§ **Your assignment**: If a line below contains the string "PyPi", return that line.

§ **Task inputs**:
----------

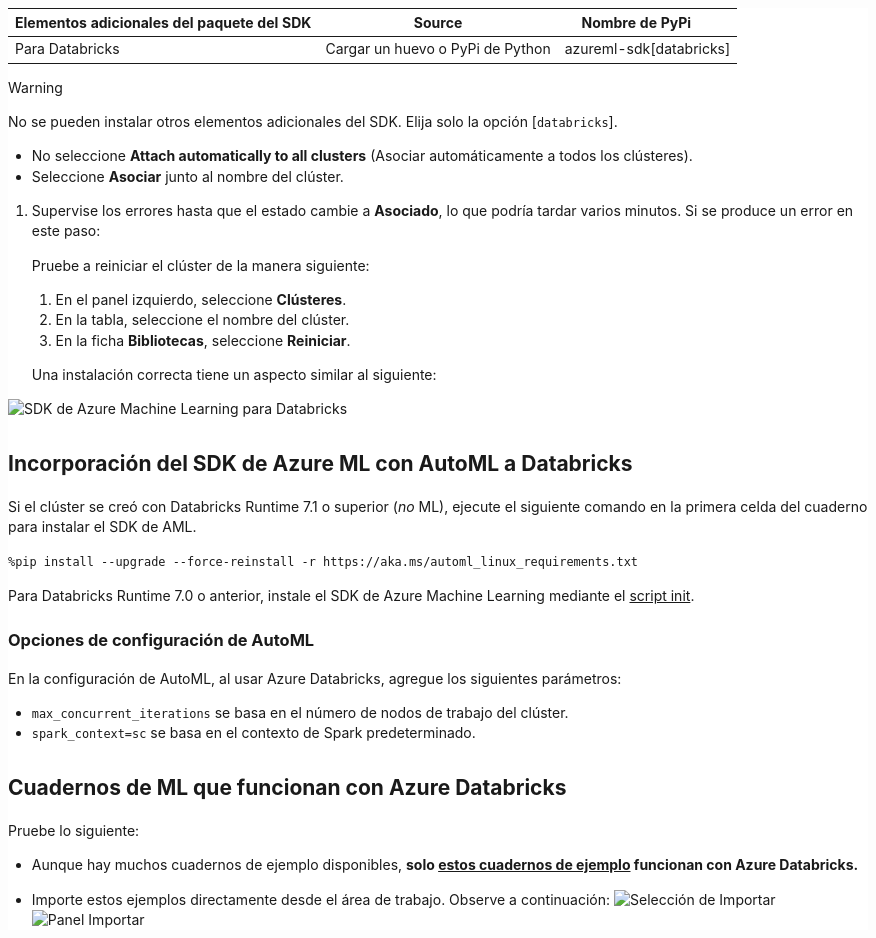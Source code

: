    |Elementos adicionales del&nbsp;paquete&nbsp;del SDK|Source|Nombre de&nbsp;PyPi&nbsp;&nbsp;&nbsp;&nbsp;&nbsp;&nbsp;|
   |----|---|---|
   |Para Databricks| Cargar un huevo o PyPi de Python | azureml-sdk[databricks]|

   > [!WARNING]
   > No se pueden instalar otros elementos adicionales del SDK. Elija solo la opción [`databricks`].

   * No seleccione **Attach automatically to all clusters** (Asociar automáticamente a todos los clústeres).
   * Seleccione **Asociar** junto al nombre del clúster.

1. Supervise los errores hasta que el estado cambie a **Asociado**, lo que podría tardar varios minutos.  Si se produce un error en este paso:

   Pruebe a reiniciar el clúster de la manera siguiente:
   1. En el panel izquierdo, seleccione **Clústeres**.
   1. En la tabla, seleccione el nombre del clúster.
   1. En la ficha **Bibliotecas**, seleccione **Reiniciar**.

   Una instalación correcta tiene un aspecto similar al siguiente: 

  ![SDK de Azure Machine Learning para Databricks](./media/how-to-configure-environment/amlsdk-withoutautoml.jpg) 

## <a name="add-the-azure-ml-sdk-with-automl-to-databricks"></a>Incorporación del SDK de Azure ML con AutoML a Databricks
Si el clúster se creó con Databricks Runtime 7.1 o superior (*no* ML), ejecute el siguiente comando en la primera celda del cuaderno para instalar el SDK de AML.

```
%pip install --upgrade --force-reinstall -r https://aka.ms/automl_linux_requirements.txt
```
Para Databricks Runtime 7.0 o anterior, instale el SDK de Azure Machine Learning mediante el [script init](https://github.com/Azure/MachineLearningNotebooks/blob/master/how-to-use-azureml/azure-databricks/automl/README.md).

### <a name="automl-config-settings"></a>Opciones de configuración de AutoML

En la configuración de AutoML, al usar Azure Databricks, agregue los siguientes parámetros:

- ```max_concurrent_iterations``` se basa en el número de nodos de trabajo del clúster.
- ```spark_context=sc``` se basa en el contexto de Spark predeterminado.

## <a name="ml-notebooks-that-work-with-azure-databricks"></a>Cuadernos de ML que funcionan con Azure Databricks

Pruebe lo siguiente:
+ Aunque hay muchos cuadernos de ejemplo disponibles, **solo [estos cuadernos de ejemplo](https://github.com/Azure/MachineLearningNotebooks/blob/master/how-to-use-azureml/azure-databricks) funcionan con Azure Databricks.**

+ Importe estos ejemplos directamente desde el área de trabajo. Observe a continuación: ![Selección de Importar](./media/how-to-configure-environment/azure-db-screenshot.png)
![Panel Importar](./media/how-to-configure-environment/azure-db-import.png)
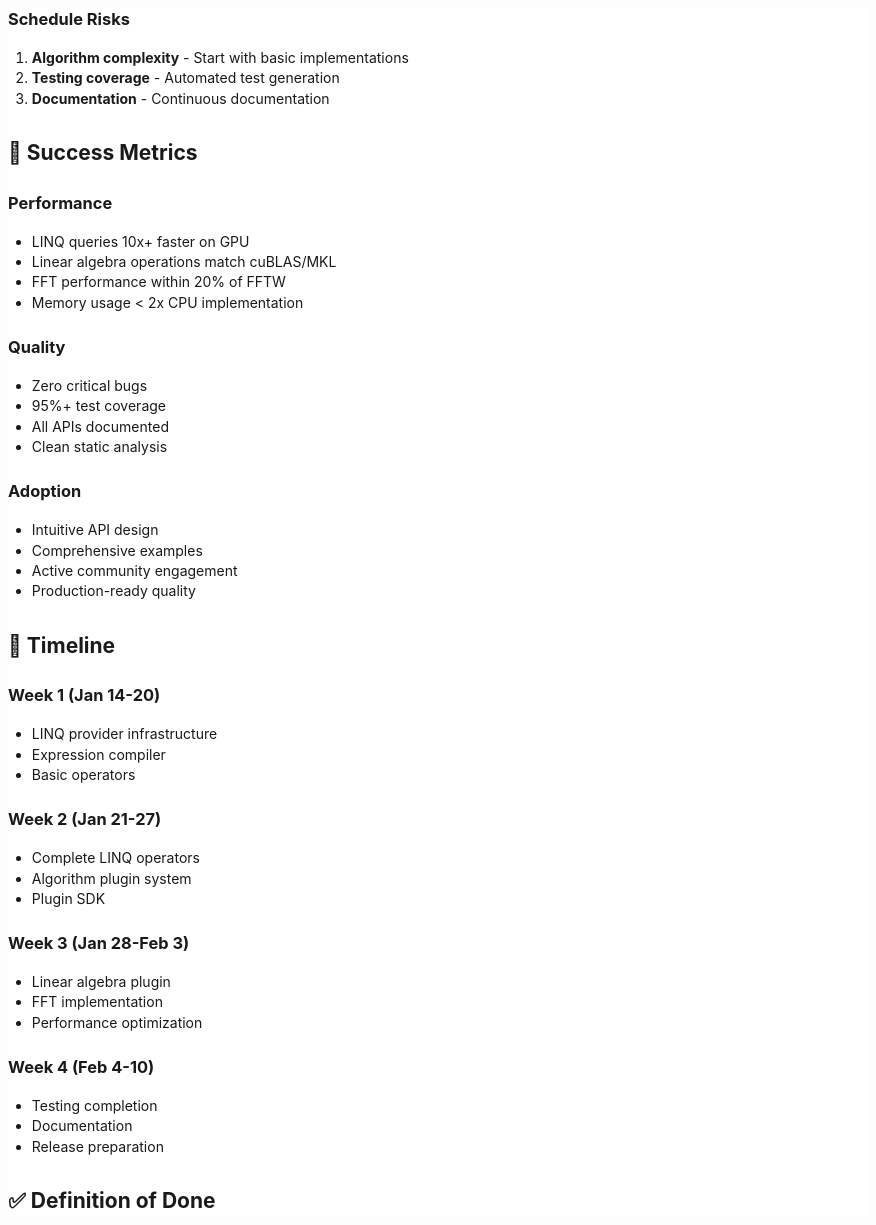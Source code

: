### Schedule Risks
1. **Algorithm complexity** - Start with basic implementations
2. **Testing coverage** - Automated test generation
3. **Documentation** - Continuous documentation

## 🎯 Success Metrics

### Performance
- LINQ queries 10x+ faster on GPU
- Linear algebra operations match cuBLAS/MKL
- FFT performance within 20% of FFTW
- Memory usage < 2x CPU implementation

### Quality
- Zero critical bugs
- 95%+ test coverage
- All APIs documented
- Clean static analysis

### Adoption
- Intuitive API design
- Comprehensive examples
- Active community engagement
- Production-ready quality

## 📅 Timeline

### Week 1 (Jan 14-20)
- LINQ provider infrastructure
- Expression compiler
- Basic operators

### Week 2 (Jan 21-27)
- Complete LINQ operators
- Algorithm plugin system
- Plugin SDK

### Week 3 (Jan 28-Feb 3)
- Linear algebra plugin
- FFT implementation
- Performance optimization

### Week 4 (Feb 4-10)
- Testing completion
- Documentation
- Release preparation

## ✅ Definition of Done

----------

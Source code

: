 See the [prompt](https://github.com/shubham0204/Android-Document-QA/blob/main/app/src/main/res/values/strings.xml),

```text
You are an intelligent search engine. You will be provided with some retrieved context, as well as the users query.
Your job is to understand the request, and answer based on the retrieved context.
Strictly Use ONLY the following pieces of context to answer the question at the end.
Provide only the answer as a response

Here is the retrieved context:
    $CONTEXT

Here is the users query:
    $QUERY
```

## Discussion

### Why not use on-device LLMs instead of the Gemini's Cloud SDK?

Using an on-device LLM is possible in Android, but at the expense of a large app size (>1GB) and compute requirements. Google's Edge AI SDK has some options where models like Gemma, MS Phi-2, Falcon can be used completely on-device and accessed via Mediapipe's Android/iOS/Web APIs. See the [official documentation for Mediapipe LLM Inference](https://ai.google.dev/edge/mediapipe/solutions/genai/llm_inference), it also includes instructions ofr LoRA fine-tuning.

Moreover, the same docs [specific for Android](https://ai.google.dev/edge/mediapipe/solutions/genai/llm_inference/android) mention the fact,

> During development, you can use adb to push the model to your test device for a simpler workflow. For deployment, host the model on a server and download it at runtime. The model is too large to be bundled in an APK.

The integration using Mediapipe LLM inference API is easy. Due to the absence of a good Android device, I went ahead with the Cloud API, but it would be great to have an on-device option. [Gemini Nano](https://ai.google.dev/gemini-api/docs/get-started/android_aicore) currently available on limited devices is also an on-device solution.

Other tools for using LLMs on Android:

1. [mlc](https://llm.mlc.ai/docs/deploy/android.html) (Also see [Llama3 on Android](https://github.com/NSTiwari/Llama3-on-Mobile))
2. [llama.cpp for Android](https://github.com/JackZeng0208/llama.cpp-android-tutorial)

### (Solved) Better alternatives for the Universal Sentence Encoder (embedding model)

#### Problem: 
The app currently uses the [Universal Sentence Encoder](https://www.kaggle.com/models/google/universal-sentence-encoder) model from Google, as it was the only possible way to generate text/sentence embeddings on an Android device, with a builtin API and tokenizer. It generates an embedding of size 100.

----------

§ **Task result**:
:    |Elementos adicionales del&nbsp;paquete&nbsp;del SDK|Source|Nombre de&nbsp;PyPi&nbsp;&nbsp;&nbsp;&nbsp;&nbsp;&nbsp;|
   |Para Databricks| Cargar un huevo o PyPi de Python | azureml-sdk[databricks]|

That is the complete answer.